The Board of Supervisors is expected to approve Tuesday a new contract with the California Department of Corrections & Rehabilitation that assigns Riverside County inmates to state conservation camps for firefighting operations.

The county began contracting with the CDCR in May 2013 for locally jailed inmates to participate in the California Conservation Camp Program. The contract on the board's Tuesday agenda would span the period from this July 1 to July 1, 2022.

Under the agreement, the county would be eligible to assign a maximum of 200 inmates to train and work in the program. The previous compact provided space for as many as 500 inmates.

The county would pay the state $81 a day per inmate for training, and afterward, $10 daily per head for use of fire camp space -- the same terms that applied under the expiring agreement. If all 200 slots are filled, the county's total outlay for the three-year period would be just over $4 million, according to sheriff's documents.

However, officials pointed out that expenditures eventually would be reimbursed through Assembly Bill 109, the Public Safety Realignment Act.

Inmates who finish the 38-day training regimen are deployed to work on hand crews to battle wildfires, as well as reduce excess foliage in parks, cut firebreaks in the vicinity of homes and businesses, clear debris from roadsides and trails and participate in sandbagging for flood prevention.

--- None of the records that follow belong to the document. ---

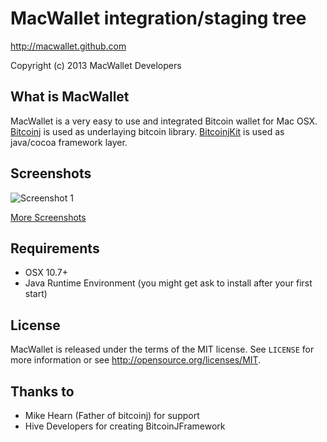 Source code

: MacWallet integration/staging tree
================================

http://macwallet.github.com

Copyright (c) 2013 MacWallet Developers


What is MacWallet
-------

MacWallet is a very easy to use and integrated Bitcoin wallet for Mac OSX.
[Bitcoinj](https://code.google.com/p/bitcoinj/) is used as underlaying bitcoin library.
[BitcoinjKit](https://github.com/jonasschnelli/BitcoinJKit) is used as java/cocoa framework layer.


Screenshots
-------

![Screenshot 1](https://raw.github.com/MacWallet/MacWallet/master/Screenhots/shot1.png)

[More Screenshots](https://github.com/MacWallet/MacWallet/blob/master/SCREENSHOTS.md)


Requirements
-------

- OSX 10.7+
- Java Runtime Environment (you might get ask to install after your first start)


License
-------

MacWallet is released under the terms of the MIT license. See `LICENSE` for more
information or see http://opensource.org/licenses/MIT.


Thanks to
-------

- Mike Hearn (Father of bitcoinj) for support
- Hive Developers for creating BitcoinJFramework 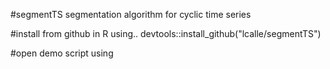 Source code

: #segmentTS
segmentation algorithm for cyclic time series

#install from github in R using..
devtools::install_github("lcalle/segmentTS")

#open demo script using
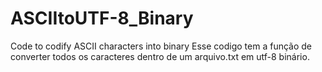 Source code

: # ASCIItoUTF-8_Binary
Code to codify ASCII characters into binary
Esse codigo tem a função de converter todos os caracteres dentro de um arquivo.txt em utf-8 binário.
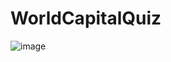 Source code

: # WorldCapitalQuiz



![image ](https://github.com/user-attachments/assets/ff92aacf-49f1-4ea9-b4a0-6be1ae2d28a6)
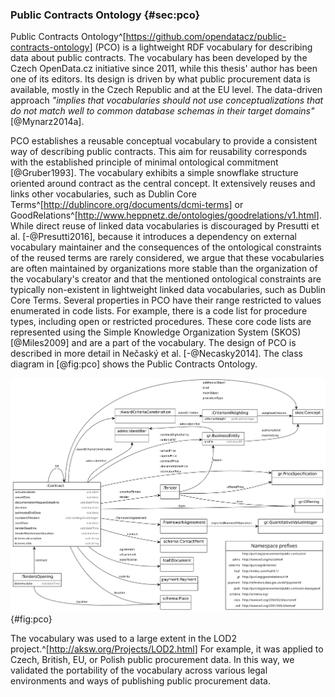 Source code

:### Public Contracts Ontology {#sec:pco}

Public Contracts Ontology^[<https://github.com/opendatacz/public-contracts-ontology>] (PCO) is a lightweight RDF vocabulary for describing data about public contracts.
The vocabulary has been developed by the Czech OpenData.cz initiative since 2011, while this thesis' author has been one of its editors.
Its design is driven by what public procurement data is available, mostly in the Czech Republic and at the EU level. 
The data-driven approach *"implies that vocabularies should not use conceptualizations that do not match well to common database schemas in their target domains"* [@Mynarz2014a].

PCO establishes a reusable conceptual vocabulary to provide a consistent way of describing public contracts.
This aim for reusability corresponds with the established principle of minimal ontological commitment [@Gruber1993].
The vocabulary exhibits a simple snowflake structure oriented around contract as the central concept.
It extensively reuses and links other vocabularies, such as Dublin Core Terms^[<http://dublincore.org/documents/dcmi-terms>] or GoodRelations^[<http://www.heppnetz.de/ontologies/goodrelations/v1.html>].
While direct reuse of linked data vocabularies is discouraged by Presutti et al. [-@Presutti2016], because it introduces a dependency on external vocabulary maintainer and the consequences of the ontological constraints of the reused terms are rarely considered, we argue that these vocabularies are often maintained by organizations more stable than the organization of the vocabulary's creator and that the mentioned ontological constraints are typically non-existent in lightweight linked data vocabularies, such as Dublin Core Terms.
Several properties in PCO have their range restricted to values enumerated in code lists.
For example, there is a code list for procedure types, including open or restricted procedures.
These core code lists are represented using the Simple Knowledge Organization System (SKOS) [@Miles2009] and are a part of the vocabulary.
The design of PCO is described in more detail in Nečaský et al. [-@Necasky2014].
The class diagram in [@fig:pco] shows the Public Contracts Ontology.

![Public Contracts Ontology](img/pco.png){#fig:pco}

<!-- TODO: Include criticism by LOTED2? [@Distinto2016] -->

The vocabulary was used to a large extent in the LOD2 project.^[<http://aksw.org/Projects/LOD2.html>]
For example, it was applied to Czech, British, EU, or Polish public procurement data.
In this way, we validated the portability of the vocabulary across various legal environments and ways of publishing public procurement data.

<!-- 
# Out-takes:

*Anti-SEO* coined by Jiří Skuhrovec: <http://blog.aktualne.cz/blogy/jiri-skuhrovec.php?itemid=13827>

Reasoning with data was its explicit non-goal.
As a result, the vocabulary does not feature sufficient ontological constructs to allow reasoning.
*"The prime aim of vocabulary is communication instead of representation"* [@Mynarz2014a].
While PCO strives for conceptual parsimony, this feature is missing in some source data models that needlessly replicate isomorphic data structures.
For example, the Czech public procurement register numbers XML elements for award criteria (as `Kriterium1`, `Kriterium2` etc.) instead of using one element connected with a relation of higher arity.
-->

In recent years, the average number of Riverside County inmates who qualified and stayed in the program was about 50. They're generally placed at camps in the Norco and Banning areas.

County fire officials have noted in the past that offenders are screened for suitability, and people convicted of drug- and alcohol-related crimes are typical of those accepted into the program.

Supervisor Kevin Jeffries, a former firefighter, has been a steadfast supporter of the fire camp concept and advocated for the county to take advantage of it during his first year on the board, citing the manpower benefits, as well as the opportunity to free up local correctional space.